**WHAT IS EXPECTED:** Below are entries; output exactly the lines from the one with "m = v(\Delta)" to the one with "This concludes Tate's", both included, and nothing else.

**RECORDS:**
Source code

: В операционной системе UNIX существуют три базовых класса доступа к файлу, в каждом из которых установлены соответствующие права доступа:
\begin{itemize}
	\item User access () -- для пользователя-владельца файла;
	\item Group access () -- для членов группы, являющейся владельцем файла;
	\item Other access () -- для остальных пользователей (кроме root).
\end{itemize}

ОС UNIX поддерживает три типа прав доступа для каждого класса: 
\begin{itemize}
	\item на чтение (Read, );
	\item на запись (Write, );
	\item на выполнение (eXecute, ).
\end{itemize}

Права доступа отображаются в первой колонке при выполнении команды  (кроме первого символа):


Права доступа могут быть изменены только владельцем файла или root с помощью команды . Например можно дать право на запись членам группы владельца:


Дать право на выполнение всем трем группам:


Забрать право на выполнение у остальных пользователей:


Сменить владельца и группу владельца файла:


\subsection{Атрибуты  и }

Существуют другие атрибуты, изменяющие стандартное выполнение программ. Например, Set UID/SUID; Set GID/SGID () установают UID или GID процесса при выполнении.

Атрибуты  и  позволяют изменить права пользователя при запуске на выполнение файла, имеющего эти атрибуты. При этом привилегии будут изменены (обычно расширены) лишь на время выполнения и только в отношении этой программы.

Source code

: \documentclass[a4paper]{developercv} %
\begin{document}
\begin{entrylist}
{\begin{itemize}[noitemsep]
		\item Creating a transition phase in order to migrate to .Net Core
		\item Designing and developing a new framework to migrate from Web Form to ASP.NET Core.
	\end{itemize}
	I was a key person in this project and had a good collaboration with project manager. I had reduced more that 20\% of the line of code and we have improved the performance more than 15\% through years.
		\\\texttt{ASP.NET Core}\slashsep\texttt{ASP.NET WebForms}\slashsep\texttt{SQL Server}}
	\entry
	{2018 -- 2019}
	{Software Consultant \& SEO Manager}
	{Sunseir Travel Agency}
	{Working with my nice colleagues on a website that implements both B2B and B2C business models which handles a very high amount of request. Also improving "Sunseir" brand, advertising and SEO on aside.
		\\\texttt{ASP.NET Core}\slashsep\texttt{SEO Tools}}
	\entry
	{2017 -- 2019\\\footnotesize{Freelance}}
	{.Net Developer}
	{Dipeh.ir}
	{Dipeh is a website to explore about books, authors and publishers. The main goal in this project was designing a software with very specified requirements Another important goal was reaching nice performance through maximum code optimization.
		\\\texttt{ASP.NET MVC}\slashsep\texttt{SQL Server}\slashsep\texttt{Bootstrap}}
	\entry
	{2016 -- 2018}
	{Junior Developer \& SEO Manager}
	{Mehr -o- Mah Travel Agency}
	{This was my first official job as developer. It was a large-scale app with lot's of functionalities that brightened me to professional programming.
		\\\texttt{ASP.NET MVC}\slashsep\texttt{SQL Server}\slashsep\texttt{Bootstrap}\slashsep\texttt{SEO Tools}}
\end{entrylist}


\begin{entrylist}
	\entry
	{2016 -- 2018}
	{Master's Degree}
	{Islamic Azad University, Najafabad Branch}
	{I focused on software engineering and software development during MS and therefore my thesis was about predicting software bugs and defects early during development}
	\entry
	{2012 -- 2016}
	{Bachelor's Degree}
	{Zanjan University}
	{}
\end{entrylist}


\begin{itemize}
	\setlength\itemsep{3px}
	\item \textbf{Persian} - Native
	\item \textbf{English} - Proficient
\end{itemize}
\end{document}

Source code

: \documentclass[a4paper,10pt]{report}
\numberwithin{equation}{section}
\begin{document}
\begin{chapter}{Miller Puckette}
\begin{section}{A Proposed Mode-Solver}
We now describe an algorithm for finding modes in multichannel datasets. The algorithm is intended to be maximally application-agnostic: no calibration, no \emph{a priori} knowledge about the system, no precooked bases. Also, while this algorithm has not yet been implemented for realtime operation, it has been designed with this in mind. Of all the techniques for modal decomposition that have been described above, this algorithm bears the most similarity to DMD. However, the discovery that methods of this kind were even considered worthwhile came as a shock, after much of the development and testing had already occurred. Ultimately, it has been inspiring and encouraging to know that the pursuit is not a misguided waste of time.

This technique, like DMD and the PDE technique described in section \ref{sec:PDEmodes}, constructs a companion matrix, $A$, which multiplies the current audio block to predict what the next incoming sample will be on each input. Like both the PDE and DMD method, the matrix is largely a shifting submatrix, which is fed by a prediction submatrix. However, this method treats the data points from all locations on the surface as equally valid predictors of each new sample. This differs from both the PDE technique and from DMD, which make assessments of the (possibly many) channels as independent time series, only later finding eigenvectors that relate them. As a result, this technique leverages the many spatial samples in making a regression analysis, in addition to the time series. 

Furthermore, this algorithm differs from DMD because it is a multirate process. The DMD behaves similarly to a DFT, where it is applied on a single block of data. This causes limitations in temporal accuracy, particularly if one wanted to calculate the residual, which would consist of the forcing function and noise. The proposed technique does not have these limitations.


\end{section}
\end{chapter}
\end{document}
...
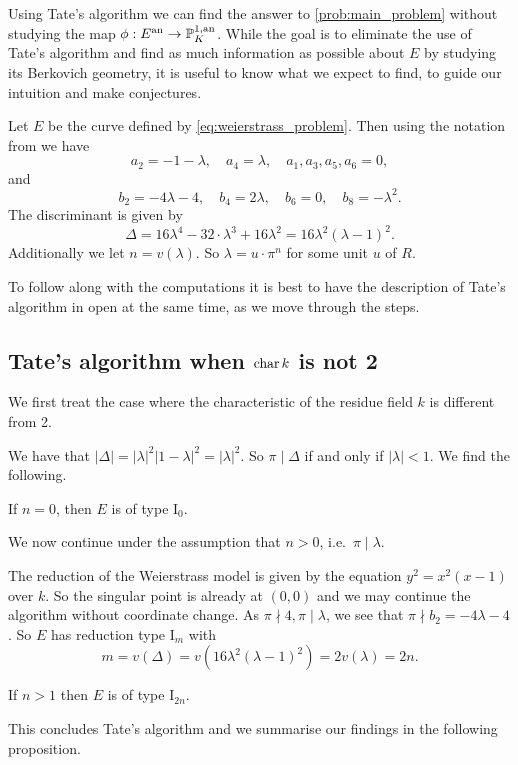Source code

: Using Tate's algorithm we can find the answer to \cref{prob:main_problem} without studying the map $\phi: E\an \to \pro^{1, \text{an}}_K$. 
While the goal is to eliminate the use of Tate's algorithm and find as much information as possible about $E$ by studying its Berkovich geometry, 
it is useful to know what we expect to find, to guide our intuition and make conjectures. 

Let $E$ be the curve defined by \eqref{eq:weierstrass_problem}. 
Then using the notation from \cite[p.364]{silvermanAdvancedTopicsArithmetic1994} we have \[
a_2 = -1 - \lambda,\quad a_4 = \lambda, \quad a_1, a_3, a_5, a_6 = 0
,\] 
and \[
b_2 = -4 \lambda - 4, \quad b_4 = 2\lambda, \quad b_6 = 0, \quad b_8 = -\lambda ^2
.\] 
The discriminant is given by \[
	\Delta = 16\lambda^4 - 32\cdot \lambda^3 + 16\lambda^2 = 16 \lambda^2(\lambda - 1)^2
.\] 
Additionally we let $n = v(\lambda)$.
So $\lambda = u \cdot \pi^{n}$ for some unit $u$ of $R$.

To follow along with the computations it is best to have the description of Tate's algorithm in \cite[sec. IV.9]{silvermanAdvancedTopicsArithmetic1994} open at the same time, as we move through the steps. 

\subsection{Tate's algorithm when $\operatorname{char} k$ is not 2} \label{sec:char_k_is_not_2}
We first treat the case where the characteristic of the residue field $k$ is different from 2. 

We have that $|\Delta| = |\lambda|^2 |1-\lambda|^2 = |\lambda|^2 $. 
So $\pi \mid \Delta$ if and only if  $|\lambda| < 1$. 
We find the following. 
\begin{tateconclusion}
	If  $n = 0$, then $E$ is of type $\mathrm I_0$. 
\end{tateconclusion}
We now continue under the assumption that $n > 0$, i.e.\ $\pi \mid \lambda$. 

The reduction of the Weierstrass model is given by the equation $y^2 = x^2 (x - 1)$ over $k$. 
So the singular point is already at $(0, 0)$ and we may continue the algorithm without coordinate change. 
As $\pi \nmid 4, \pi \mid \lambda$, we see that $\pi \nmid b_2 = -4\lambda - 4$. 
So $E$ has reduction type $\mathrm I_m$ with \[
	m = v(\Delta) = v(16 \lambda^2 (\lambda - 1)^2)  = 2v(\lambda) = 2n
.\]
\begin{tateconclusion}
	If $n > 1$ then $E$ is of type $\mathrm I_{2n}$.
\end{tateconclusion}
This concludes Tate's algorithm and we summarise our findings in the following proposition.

**OUTPUT OF THE TASK:**
	m = v(\Delta) = v(16 \lambda^2 (\lambda - 1)^2)  = 2v(\lambda) = 2n
.\]
\begin{tateconclusion}
	If $n > 1$ then $E$ is of type $\mathrm I_{2n}$.
\end{tateconclusion}
This concludes Tate's algorithm and we summarise our findings in the following proposition.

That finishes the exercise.